At first, this seemed to me like a nice API to implement, and it may be for
ergonomics of writing,  but as a performance optimization it seems less
promising. The geomgraph doesn't work like this. It's not doing 9 independent
computations that we can easily short-circuit. To compute even one of the
nine cells, we'd still need to feed the geometries into a topology graph,
which, as far as I can tell, represents the bulk of the work. I bring this up
because it was previously mentioned.
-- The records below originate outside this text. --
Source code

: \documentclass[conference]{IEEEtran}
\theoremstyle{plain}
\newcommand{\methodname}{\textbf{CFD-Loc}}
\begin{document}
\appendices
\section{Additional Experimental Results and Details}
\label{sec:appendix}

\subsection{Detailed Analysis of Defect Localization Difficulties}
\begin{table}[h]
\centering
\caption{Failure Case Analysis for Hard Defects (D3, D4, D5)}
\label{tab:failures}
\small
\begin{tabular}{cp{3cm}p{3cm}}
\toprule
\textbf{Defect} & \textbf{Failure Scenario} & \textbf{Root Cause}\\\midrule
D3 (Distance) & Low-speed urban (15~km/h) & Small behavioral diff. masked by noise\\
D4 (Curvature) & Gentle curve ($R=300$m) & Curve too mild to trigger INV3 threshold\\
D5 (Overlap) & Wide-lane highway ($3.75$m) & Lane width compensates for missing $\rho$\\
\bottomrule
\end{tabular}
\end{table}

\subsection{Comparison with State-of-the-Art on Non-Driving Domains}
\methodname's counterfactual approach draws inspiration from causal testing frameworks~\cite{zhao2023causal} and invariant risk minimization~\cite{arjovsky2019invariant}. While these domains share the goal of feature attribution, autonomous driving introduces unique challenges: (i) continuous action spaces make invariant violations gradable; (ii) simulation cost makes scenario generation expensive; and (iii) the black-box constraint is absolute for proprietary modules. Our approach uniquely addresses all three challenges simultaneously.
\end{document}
I'm happy to entertain other proposals if
specifics are provided.
Priorities

The task list!
0. independent pre-work


 geometery envelopes

1. POC ("draw the rest of the owl")


 Simple EdgeSetIntersector and friends (LineIntersector/EdgeIntersector)
 GeomGraph - this is big!
 Building the IntersectionMatrix

 amassing/porting a test suite at this layer seems especially useful


 IntersectionMatrix convenience methods

 is_contains, etc.
 maybe ergonomic macro-ish invocation, i.e. relate!(a, b, "TFF")


2. Followup


 fix existing broken traits (Contains)
 faster EdgeSetIntersector
 exhaustively implementing relationshipt traits for all geometries, incorporating plausible optimizations per geometry

 Within
 Disjoint
 etc. from OS Geo Simple Feature Spec


As currently phrased, there is a little room for code-writing collaboration if other people are interested in contributing to this, but there are also some pretty broad swaths of serialized work that I haven't tried to decompose/decouple, especially until the POC is done. After that point it gets a littel better. If someone has compelling ideas on how to further decompose into useful parts, I'm listening!